RECORDS TO PROCESS: Begin

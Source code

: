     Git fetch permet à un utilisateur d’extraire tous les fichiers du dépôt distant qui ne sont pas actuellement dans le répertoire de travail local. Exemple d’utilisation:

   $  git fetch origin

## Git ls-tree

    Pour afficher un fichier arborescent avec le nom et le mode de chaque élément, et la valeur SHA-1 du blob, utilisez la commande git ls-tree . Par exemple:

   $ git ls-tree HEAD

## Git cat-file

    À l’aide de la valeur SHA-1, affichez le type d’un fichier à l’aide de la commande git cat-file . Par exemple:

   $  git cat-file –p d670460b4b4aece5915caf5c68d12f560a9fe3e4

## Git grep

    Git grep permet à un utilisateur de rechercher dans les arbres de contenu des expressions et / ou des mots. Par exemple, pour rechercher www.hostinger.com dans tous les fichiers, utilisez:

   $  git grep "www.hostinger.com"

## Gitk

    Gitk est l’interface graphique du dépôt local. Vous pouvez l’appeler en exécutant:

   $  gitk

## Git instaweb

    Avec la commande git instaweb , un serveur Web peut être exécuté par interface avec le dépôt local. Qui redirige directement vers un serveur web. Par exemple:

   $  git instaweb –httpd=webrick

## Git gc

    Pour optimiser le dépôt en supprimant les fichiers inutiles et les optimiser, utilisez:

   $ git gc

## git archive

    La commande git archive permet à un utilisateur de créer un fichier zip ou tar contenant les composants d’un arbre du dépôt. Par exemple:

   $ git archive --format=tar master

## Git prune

RECORDS TO PROCESS: End

* _YOUR ASSIGNMENT_:
Write out exactly the lines from the line holding "## Git instaweb" through the last line of the data, and nothing besides those lines.

* _SOLUTION TO THIS PROBLEM_:
## Git instaweb

    Avec la commande git instaweb , un serveur Web peut être exécuté par interface avec le dépôt local. Qui redirige directement vers un serveur web. Par exemple:

   $  git instaweb –httpd=webrick

## Git gc

    Pour optimiser le dépôt en supprimant les fichiers inutiles et les optimiser, utilisez:

   $ git gc

## git archive

    La commande git archive permet à un utilisateur de créer un fichier zip ou tar contenant les composants d’un arbre du dépôt. Par exemple:

   $ git archive --format=tar master

## Git prune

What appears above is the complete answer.